══ Source records

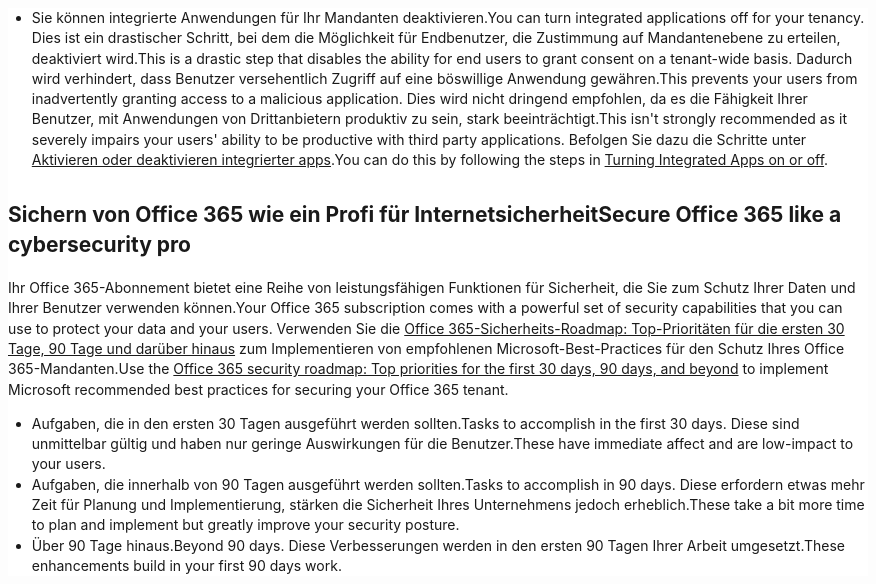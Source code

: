 - <span data-ttu-id="f8b40-188">Sie können integrierte Anwendungen für Ihr Mandanten deaktivieren.</span><span class="sxs-lookup"><span data-stu-id="f8b40-188">You can turn integrated applications off for your tenancy.</span></span> <span data-ttu-id="f8b40-189">Dies ist ein drastischer Schritt, bei dem die Möglichkeit für Endbenutzer, die Zustimmung auf Mandantenebene zu erteilen, deaktiviert wird.</span><span class="sxs-lookup"><span data-stu-id="f8b40-189">This is a drastic step that disables the ability for end users to grant consent on a tenant-wide basis.</span></span> <span data-ttu-id="f8b40-190">Dadurch wird verhindert, dass Benutzer versehentlich Zugriff auf eine böswillige Anwendung gewähren.</span><span class="sxs-lookup"><span data-stu-id="f8b40-190">This prevents your users from inadvertently granting access to a malicious application.</span></span> <span data-ttu-id="f8b40-191">Dies wird nicht dringend empfohlen, da es die Fähigkeit Ihrer Benutzer, mit Anwendungen von Drittanbietern produktiv zu sein, stark beeinträchtigt.</span><span class="sxs-lookup"><span data-stu-id="f8b40-191">This isn't strongly recommended as it severely impairs your users' ability to be productive with third party applications.</span></span>  <span data-ttu-id="f8b40-192">Befolgen Sie dazu die Schritte unter [Aktivieren oder deaktivieren integrierter apps](https://support.office.com/article/Turning-Integrated-Apps-on-or-off-7e453a40-66df-44ab-92a1-96786cb7fb34).</span><span class="sxs-lookup"><span data-stu-id="f8b40-192">You can do this by following the steps in  [Turning Integrated Apps on or off](https://support.office.com/article/Turning-Integrated-Apps-on-or-off-7e453a40-66df-44ab-92a1-96786cb7fb34).</span></span>

## <a name="secure-office-365-like-a-cybersecurity-pro"></a><span data-ttu-id="f8b40-193">Sichern von Office 365 wie ein Profi für Internetsicherheit</span><span class="sxs-lookup"><span data-stu-id="f8b40-193">Secure Office 365 like a cybersecurity pro</span></span>
<span data-ttu-id="f8b40-194">Ihr Office 365-Abonnement bietet eine Reihe von leistungsfähigen Funktionen für Sicherheit, die Sie zum Schutz Ihrer Daten und Ihrer Benutzer verwenden können.</span><span class="sxs-lookup"><span data-stu-id="f8b40-194">Your Office 365 subscription comes with a powerful set of security capabilities that you can use to protect your data and your users.</span></span>  <span data-ttu-id="f8b40-195">Verwenden Sie die [Office 365-Sicherheits-Roadmap: Top-Prioritäten für die ersten 30 Tage, 90 Tage und darüber hinaus](https://support.office.com/article/office-365-security-roadmap-top-priorities-for-the-first-30-days-90-days-and-beyond-28c86a1c-e4dd-4aad-a2a6-c768a21cb352) zum Implementieren von empfohlenen Microsoft-Best-Practices für den Schutz Ihres Office 365-Mandanten.</span><span class="sxs-lookup"><span data-stu-id="f8b40-195">Use the [Office 365 security roadmap: Top priorities for the first 30 days, 90 days, and beyond](https://support.office.com/article/office-365-security-roadmap-top-priorities-for-the-first-30-days-90-days-and-beyond-28c86a1c-e4dd-4aad-a2a6-c768a21cb352) to implement Microsoft recommended best practices for securing your Office 365 tenant.</span></span>
- <span data-ttu-id="f8b40-196">Aufgaben, die in den ersten 30 Tagen ausgeführt werden sollten.</span><span class="sxs-lookup"><span data-stu-id="f8b40-196">Tasks to accomplish in the first 30 days.</span></span>  <span data-ttu-id="f8b40-197">Diese sind unmittelbar gültig und haben nur geringe Auswirkungen für die Benutzer.</span><span class="sxs-lookup"><span data-stu-id="f8b40-197">These have immediate affect and are low-impact to your users.</span></span>
- <span data-ttu-id="f8b40-198">Aufgaben, die innerhalb von 90 Tagen ausgeführt werden sollten.</span><span class="sxs-lookup"><span data-stu-id="f8b40-198">Tasks to accomplish in 90 days.</span></span> <span data-ttu-id="f8b40-199">Diese erfordern etwas mehr Zeit für Planung und Implementierung, stärken die Sicherheit Ihres Unternehmens jedoch erheblich.</span><span class="sxs-lookup"><span data-stu-id="f8b40-199">These take a bit more time to plan and implement but greatly improve your security posture.</span></span>
- <span data-ttu-id="f8b40-200">Über 90 Tage hinaus.</span><span class="sxs-lookup"><span data-stu-id="f8b40-200">Beyond 90 days.</span></span> <span data-ttu-id="f8b40-201">Diese Verbesserungen werden in den ersten 90 Tagen Ihrer Arbeit umgesetzt.</span><span class="sxs-lookup"><span data-stu-id="f8b40-201">These enhancements build in your first 90 days work.</span></span>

════

◆ Directions for this task: Write down again, exactly as given, only the lines above that fall from the line with "a cybersecurity pro</span></span>" to the line with "Office 365 tenant.</span></span>", inclusive.

◆ Solution:
## <a name="secure-office-365-like-a-cybersecurity-pro"></a><span data-ttu-id="f8b40-193">Sichern von Office 365 wie ein Profi für Internetsicherheit</span><span class="sxs-lookup"><span data-stu-id="f8b40-193">Secure Office 365 like a cybersecurity pro</span></span>
<span data-ttu-id="f8b40-194">Ihr Office 365-Abonnement bietet eine Reihe von leistungsfähigen Funktionen für Sicherheit, die Sie zum Schutz Ihrer Daten und Ihrer Benutzer verwenden können.</span><span class="sxs-lookup"><span data-stu-id="f8b40-194">Your Office 365 subscription comes with a powerful set of security capabilities that you can use to protect your data and your users.</span></span>  <span data-ttu-id="f8b40-195">Verwenden Sie die [Office 365-Sicherheits-Roadmap: Top-Prioritäten für die ersten 30 Tage, 90 Tage und darüber hinaus](https://support.office.com/article/office-365-security-roadmap-top-priorities-for-the-first-30-days-90-days-and-beyond-28c86a1c-e4dd-4aad-a2a6-c768a21cb352) zum Implementieren von empfohlenen Microsoft-Best-Practices für den Schutz Ihres Office 365-Mandanten.</span><span class="sxs-lookup"><span data-stu-id="f8b40-195">Use the [Office 365 security roadmap: Top priorities for the first 30 days, 90 days, and beyond](https://support.office.com/article/office-365-security-roadmap-top-priorities-for-the-first-30-days-90-days-and-beyond-28c86a1c-e4dd-4aad-a2a6-c768a21cb352) to implement Microsoft recommended best practices for securing your Office 365 tenant.</span></span>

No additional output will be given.